[Source texts of formatted documents]
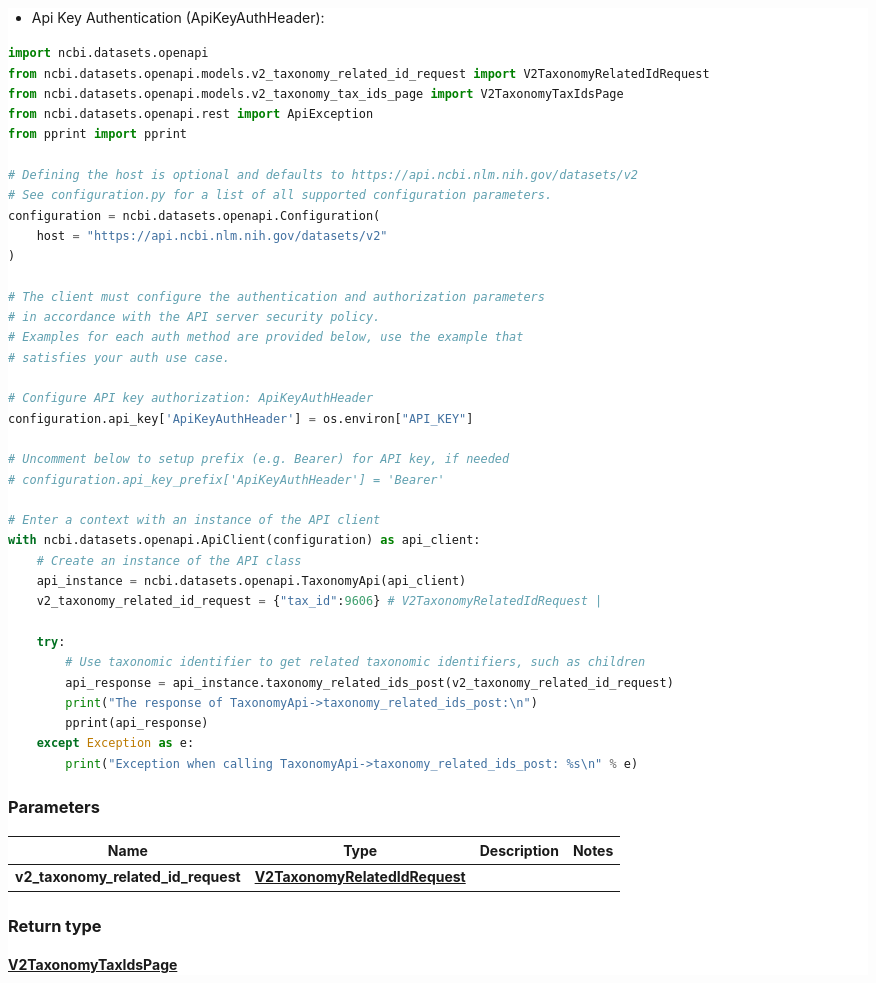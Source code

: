 * Api Key Authentication (ApiKeyAuthHeader):

```python
import ncbi.datasets.openapi
from ncbi.datasets.openapi.models.v2_taxonomy_related_id_request import V2TaxonomyRelatedIdRequest
from ncbi.datasets.openapi.models.v2_taxonomy_tax_ids_page import V2TaxonomyTaxIdsPage
from ncbi.datasets.openapi.rest import ApiException
from pprint import pprint

# Defining the host is optional and defaults to https://api.ncbi.nlm.nih.gov/datasets/v2
# See configuration.py for a list of all supported configuration parameters.
configuration = ncbi.datasets.openapi.Configuration(
    host = "https://api.ncbi.nlm.nih.gov/datasets/v2"
)

# The client must configure the authentication and authorization parameters
# in accordance with the API server security policy.
# Examples for each auth method are provided below, use the example that
# satisfies your auth use case.

# Configure API key authorization: ApiKeyAuthHeader
configuration.api_key['ApiKeyAuthHeader'] = os.environ["API_KEY"]

# Uncomment below to setup prefix (e.g. Bearer) for API key, if needed
# configuration.api_key_prefix['ApiKeyAuthHeader'] = 'Bearer'

# Enter a context with an instance of the API client
with ncbi.datasets.openapi.ApiClient(configuration) as api_client:
    # Create an instance of the API class
    api_instance = ncbi.datasets.openapi.TaxonomyApi(api_client)
    v2_taxonomy_related_id_request = {"tax_id":9606} # V2TaxonomyRelatedIdRequest | 

    try:
        # Use taxonomic identifier to get related taxonomic identifiers, such as children
        api_response = api_instance.taxonomy_related_ids_post(v2_taxonomy_related_id_request)
        print("The response of TaxonomyApi->taxonomy_related_ids_post:\n")
        pprint(api_response)
    except Exception as e:
        print("Exception when calling TaxonomyApi->taxonomy_related_ids_post: %s\n" % e)
```



### Parameters


Name | Type | Description  | Notes
------------- | ------------- | ------------- | -------------
 **v2_taxonomy_related_id_request** | [**V2TaxonomyRelatedIdRequest**](V2TaxonomyRelatedIdRequest.md)|  | 

### Return type

[**V2TaxonomyTaxIdsPage**](V2TaxonomyTaxIdsPage.md)

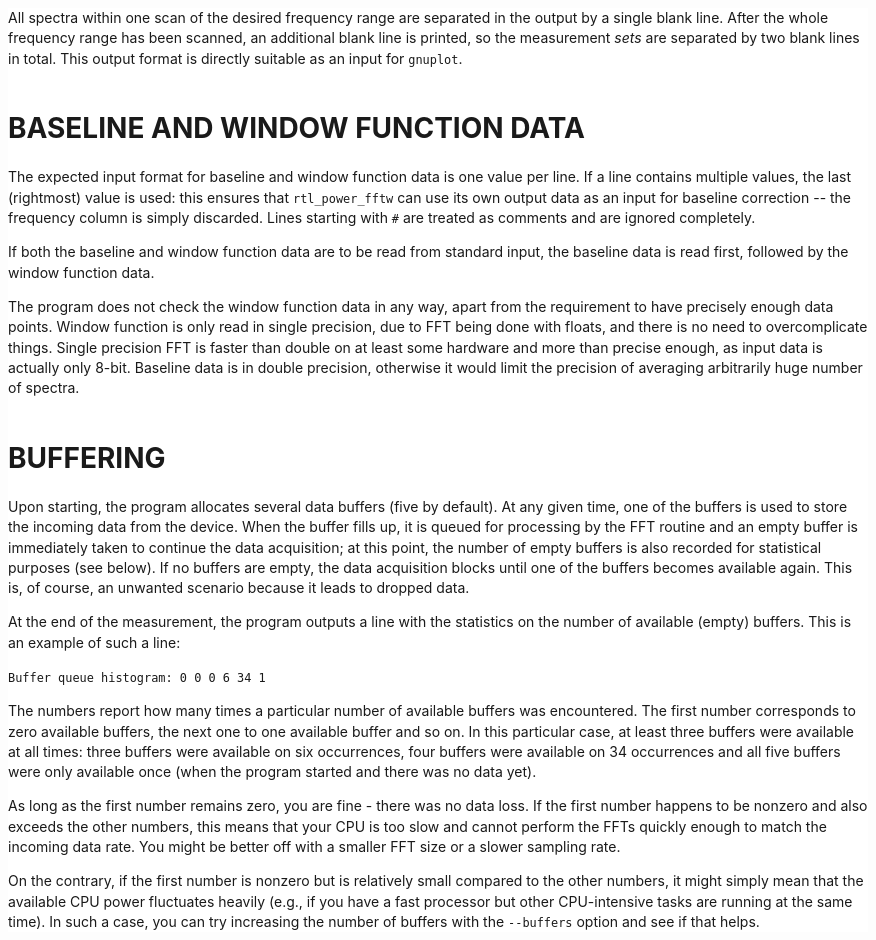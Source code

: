 All spectra within one scan of the desired frequency range are separated in the output by a single blank line. After the whole frequency range has been scanned, an additional blank line is printed, so the measurement *sets* are separated by two blank lines in total. This output format is directly suitable as an input for `gnuplot`.


# BASELINE AND WINDOW FUNCTION DATA

The expected input format for baseline and window function data is one value per line. If a line contains multiple values, the last (rightmost) value is used: this ensures that `rtl_power_fftw` can use its own output data as an input for baseline correction -- the frequency column is simply discarded. Lines starting with `#` are treated as comments and are ignored completely.

If both the baseline and window function data are to be read from standard input, the baseline data is read first, followed by the window function data.

The program does not check the window function data in any way, apart from the requirement to have precisely enough data points. Window function is only read in single precision, due to FFT being done with floats, and there is no need to overcomplicate things. Single precision FFT is faster than double on at least some hardware and more than precise enough, as input data is actually only 8-bit. Baseline data is in double precision, otherwise it would limit the precision of averaging arbitrarily huge number of spectra.


# BUFFERING

Upon starting, the program allocates several data buffers (five by default). At any given time, one of the buffers is used to store the incoming data from the device. When the buffer fills up, it is queued for processing by the FFT routine and an empty buffer is immediately taken to continue the data acquisition; at this point, the number of empty buffers is also recorded for statistical purposes (see below). If no buffers are empty, the data acquisition blocks until one of the buffers becomes available again. This is, of course, an unwanted scenario because it leads to dropped data.

At the end of the measurement, the program outputs a line with the statistics on the number of available (empty) buffers. This is an example of such a line:

    Buffer queue histogram: 0 0 0 6 34 1

The numbers report how many times a particular number of available buffers was encountered. The first number corresponds to zero available buffers, the next one to one available buffer and so on. In this particular case, at least three buffers were available at all times: three buffers were available on six occurrences, four buffers were available on 34 occurrences and all five buffers were only available once (when the program started and there was no data yet).

As long as the first number remains zero, you are fine - there was no data loss. If the first number happens to be nonzero and also exceeds the other numbers, this means that your CPU is too slow and cannot perform the FFTs quickly enough to match the incoming data rate. You might be better off with a smaller FFT size or a slower sampling rate.

On the contrary, if the first number is nonzero but is relatively small compared to the other numbers, it might simply mean that the available CPU power fluctuates heavily (e.g., if you have a fast processor but other CPU-intensive tasks are running at the same time). In such a case, you can try increasing the number of buffers with the `--buffers` option and see if that helps.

- _YOUR TASK_:
Sift through the entries and copy every line with "TaxonomyApi".

- _RESULT BELOW_:
    api_instance = ncbi.datasets.openapi.TaxonomyApi(api_client)
        print("The response of TaxonomyApi->taxonomy_related_ids_post:\n")
        print("Exception when calling TaxonomyApi->taxonomy_related_ids_post: %s\n" % e)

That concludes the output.